» What the task asks:
Take every line from the entries below that includes the word "values" and copy it.

(Stored data)
● ● ● ●

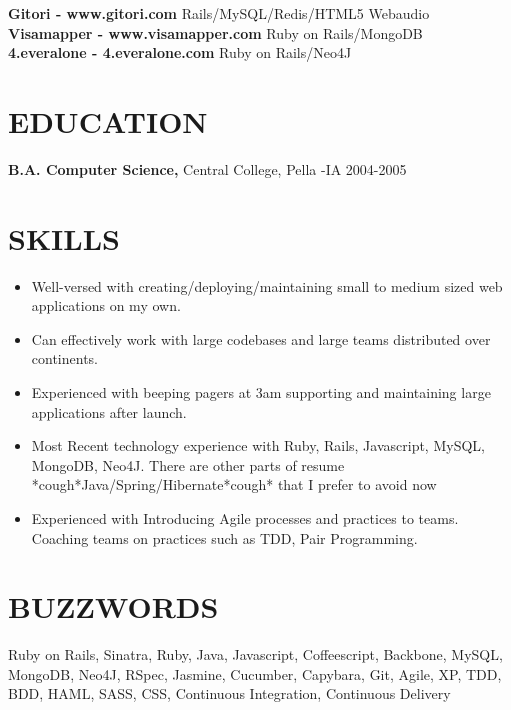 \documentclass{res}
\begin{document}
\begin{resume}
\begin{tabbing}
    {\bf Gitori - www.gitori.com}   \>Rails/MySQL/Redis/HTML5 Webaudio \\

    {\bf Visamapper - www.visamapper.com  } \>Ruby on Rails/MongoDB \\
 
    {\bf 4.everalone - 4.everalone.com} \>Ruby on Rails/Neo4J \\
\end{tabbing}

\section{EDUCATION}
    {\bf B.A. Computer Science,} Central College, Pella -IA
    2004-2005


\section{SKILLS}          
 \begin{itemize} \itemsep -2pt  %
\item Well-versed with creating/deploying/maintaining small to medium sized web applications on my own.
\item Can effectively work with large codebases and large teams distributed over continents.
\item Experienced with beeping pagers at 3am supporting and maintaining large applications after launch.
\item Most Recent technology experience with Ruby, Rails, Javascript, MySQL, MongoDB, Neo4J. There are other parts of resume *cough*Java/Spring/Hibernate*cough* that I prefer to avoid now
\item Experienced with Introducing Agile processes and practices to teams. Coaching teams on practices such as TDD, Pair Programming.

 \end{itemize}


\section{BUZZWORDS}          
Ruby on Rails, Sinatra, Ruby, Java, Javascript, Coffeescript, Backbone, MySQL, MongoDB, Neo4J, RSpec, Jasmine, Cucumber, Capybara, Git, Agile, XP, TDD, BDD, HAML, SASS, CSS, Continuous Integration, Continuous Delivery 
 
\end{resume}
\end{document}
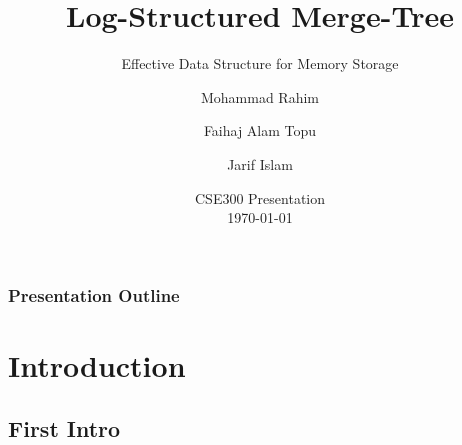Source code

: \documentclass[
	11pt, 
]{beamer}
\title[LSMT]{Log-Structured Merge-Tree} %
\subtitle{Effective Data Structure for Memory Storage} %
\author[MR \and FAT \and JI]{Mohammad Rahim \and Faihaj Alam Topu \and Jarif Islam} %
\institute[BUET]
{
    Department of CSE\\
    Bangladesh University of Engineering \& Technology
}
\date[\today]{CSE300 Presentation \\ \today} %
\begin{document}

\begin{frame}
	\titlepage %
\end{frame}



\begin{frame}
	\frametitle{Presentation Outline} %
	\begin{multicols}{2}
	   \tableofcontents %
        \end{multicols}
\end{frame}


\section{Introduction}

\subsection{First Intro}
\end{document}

● ● ● ●

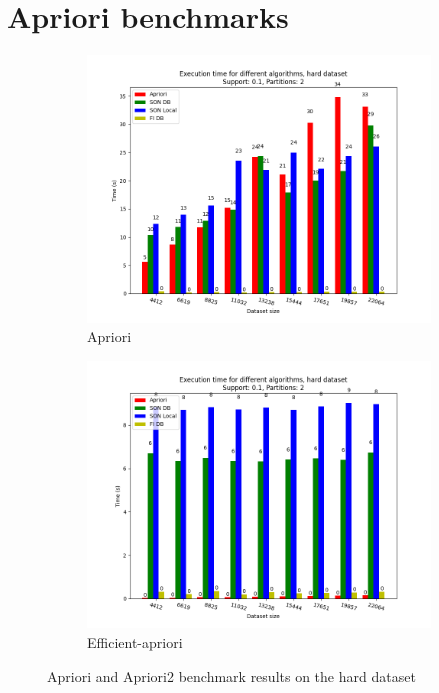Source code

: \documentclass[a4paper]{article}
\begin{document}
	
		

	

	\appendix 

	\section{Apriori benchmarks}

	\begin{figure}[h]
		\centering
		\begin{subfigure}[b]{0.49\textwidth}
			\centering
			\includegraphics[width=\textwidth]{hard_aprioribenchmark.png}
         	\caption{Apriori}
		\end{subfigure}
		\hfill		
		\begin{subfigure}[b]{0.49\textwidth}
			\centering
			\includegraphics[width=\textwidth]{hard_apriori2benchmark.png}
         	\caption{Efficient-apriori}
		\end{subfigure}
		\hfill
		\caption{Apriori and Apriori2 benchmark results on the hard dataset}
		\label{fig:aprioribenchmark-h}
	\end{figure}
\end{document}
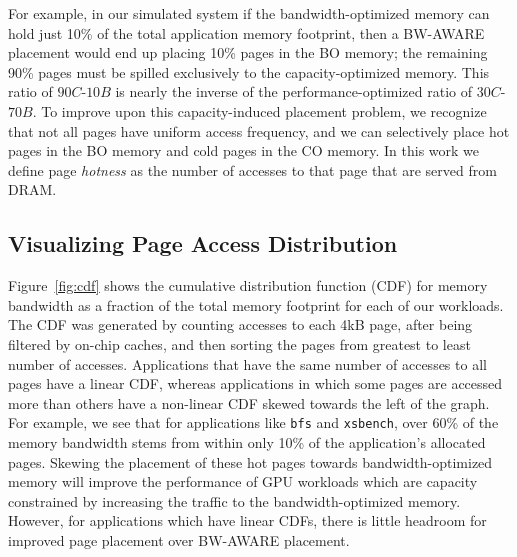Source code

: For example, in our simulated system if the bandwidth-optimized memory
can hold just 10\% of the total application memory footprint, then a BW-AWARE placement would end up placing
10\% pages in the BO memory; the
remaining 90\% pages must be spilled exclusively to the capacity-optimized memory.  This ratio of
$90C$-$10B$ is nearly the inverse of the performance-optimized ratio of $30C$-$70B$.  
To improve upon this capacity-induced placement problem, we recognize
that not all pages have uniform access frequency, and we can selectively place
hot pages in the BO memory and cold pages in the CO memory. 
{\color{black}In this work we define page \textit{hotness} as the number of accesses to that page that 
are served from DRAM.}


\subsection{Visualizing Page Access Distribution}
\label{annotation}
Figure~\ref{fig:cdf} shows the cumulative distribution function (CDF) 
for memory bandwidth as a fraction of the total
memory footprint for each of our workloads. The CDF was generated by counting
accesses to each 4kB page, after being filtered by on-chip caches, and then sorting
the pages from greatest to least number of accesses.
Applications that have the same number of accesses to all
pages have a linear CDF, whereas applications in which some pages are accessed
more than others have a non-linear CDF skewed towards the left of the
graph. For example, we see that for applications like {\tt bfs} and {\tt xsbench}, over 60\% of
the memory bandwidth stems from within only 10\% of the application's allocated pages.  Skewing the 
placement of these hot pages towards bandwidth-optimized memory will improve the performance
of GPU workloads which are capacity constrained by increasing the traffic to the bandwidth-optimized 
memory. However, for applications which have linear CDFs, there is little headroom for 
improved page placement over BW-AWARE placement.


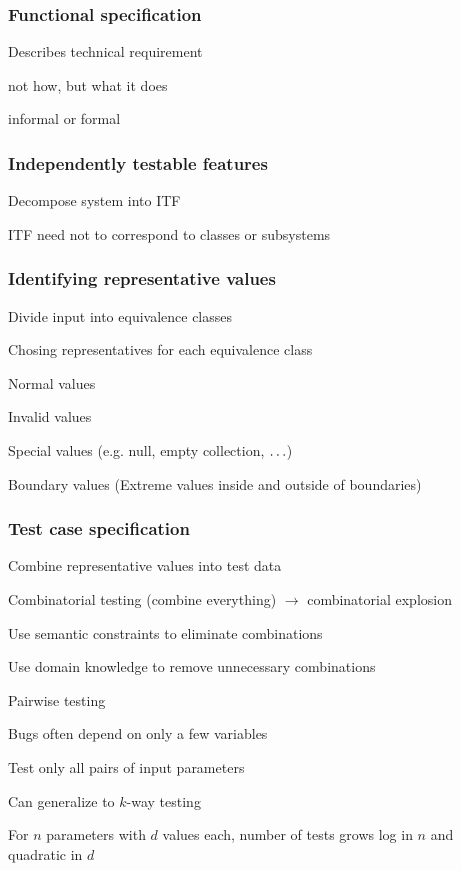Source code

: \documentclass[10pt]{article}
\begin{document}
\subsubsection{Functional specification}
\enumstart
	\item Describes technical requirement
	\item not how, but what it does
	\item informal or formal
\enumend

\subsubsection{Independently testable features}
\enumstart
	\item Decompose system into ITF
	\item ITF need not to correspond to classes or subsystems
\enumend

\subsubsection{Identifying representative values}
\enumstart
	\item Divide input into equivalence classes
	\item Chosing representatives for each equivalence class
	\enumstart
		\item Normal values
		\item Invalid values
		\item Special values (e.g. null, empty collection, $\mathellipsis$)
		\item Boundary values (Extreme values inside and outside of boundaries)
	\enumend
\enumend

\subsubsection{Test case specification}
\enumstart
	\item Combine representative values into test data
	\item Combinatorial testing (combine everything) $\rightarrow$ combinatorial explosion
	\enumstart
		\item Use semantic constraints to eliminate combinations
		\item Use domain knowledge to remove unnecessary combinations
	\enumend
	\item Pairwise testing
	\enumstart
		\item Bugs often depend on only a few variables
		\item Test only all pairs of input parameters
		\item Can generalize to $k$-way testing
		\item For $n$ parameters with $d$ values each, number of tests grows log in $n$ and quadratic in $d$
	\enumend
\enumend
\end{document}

● ● ● ●

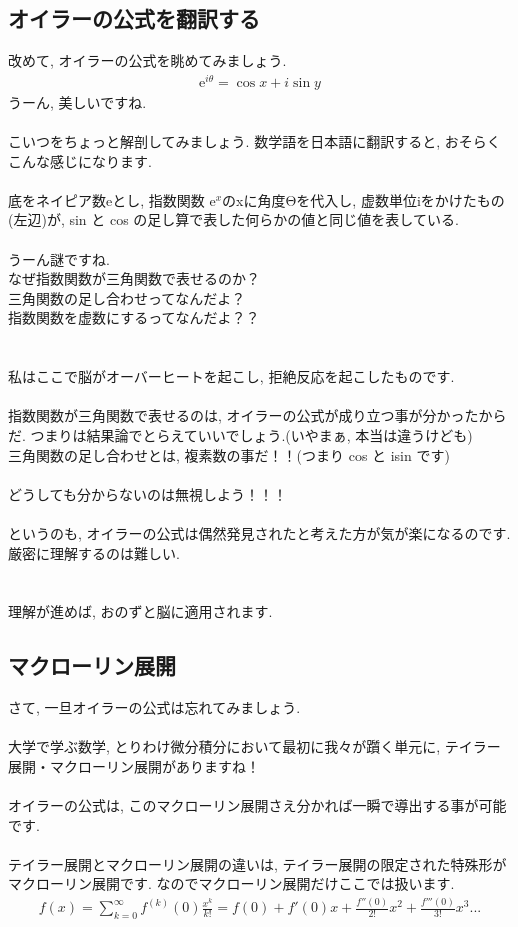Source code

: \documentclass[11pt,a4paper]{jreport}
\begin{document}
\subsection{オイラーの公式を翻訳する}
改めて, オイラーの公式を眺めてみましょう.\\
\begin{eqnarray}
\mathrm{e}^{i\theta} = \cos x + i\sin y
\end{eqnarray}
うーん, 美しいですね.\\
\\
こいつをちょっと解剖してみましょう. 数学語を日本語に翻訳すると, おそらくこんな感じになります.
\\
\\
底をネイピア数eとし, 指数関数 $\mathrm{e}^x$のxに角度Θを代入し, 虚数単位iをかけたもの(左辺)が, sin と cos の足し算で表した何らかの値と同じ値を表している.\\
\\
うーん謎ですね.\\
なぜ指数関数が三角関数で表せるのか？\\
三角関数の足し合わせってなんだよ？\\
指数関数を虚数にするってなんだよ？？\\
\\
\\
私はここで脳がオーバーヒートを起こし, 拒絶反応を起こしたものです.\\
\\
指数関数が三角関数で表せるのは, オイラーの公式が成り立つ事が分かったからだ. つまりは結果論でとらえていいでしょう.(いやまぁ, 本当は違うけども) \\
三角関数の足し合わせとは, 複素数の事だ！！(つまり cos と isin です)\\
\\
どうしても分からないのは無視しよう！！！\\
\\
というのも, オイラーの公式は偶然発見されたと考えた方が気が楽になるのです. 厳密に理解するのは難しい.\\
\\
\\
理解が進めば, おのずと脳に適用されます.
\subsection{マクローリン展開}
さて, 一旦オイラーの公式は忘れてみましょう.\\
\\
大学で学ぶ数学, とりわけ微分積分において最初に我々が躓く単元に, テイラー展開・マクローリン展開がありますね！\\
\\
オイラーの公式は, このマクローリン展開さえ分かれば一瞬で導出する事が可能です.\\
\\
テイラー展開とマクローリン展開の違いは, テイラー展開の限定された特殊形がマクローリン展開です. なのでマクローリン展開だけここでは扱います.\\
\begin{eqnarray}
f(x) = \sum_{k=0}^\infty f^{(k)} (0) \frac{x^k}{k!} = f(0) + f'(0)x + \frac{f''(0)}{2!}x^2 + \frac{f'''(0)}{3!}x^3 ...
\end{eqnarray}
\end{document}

● ● ● ●

» Answer section:
\subsubsection{Identifying representative values}
		\item Normal values
		\item Invalid values
		\item Special values (e.g. null, empty collection, $\mathellipsis$)
		\item Boundary values (Extreme values inside and outside of boundaries)
	\item Combine representative values into test data
		\item For $n$ parameters with $d$ values each, number of tests grows log in $n$ and quadratic in $d$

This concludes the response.